Mumbai: Travel company Cox and Kings Ltd, through its UK unit Prometheon Holdings (UK) Ltd, will acquire 100% of Holidaybreak Plc for £312 million (around Rs2,250 crore) in an all-cash transaction.
Cox and Kings has secured permission from controlling shareholders holding up to 31.8%, and remaining approvals are expected shortly, while the acquisition is likely to be completed before 27 September, it said on Wednesday.
This is the biggest overseas acquisition by an Indian travel company and the ninth acquisition by Cox and Kings.
Cox and Kings has secured permissions to match the bid of a potential competitor, executive director Peter Kerkar said.
This acquisition will help in effectively countering the cyclical nature of travel business in India as the overseas travel business largely happens in March to June, while in India it is July to September, Kerkar added.
Holidaybreak is a UK-listed specialist travel company operating in education and activity travel groups.
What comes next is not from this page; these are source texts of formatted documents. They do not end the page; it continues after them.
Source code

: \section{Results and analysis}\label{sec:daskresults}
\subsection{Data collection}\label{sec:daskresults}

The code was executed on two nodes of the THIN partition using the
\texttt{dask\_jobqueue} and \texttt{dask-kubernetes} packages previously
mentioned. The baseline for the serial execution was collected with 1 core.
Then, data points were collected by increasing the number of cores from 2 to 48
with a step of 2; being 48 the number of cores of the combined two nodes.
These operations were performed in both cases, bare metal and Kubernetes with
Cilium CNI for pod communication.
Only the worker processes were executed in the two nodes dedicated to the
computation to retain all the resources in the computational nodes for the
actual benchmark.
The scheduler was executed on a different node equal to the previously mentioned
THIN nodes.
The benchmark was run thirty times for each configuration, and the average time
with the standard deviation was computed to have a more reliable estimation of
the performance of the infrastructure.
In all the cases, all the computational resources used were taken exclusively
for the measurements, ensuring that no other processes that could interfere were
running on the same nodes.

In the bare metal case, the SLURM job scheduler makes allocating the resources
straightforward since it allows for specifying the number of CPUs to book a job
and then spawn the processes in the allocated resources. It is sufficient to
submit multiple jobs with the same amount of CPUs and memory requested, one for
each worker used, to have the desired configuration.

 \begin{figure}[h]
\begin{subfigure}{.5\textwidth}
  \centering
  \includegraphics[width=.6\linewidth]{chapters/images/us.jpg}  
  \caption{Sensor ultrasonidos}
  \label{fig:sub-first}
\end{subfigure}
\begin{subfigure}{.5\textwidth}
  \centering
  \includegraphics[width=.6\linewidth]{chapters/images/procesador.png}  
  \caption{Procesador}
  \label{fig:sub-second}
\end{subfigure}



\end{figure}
It has operations in the UK, Germany, Switzerland, Austria, Belgium, the Netherlands and Ireland.
“It is a huge step forward for an Indian listed company acquiring a UK-listed travel operator,” said Ashwini Kakkar, executive vice-chairman at travel firm Mercury Travels, and an industry veteran who was formerly chief executive officer and managing director at Thomas Cook (India) Ltd.
“Though Cox and Kings had made few interesting acquisitions including Tempo in Australia, it did not add much value. But this acquisition will be a gamechanger for Cox and Kings. This will bring in geographical diversification for the company and can spread the risk,” Kakkar said.
Nomura and Axis Bank Ltd advised Cox and Kings, and Citigroup Global Markets Ltd and Peel Hunt Llp were advisers to Holidaybreak.
Shares of Cox and Kings fell 2.38% on the Bombay Stock Exchange to close at Rs192.95 while the benchmark Sensex slipped 0.46% to 18,432.25.
The acquisition would be funded through a mix of equity and debt, chief financial officer Anil Khandelwal said. He said his company has secured a line of credit from Axis Bank and has got a cash balance of Rs1,100 crore.
Holidaybreak has reported a profit before tax of £30.7 million on a revenue of £461.17 million in 2010, according to its website.
Khandelwal said Holidaybreak has got a debt of £137 million, which is largely working capital or cash credits.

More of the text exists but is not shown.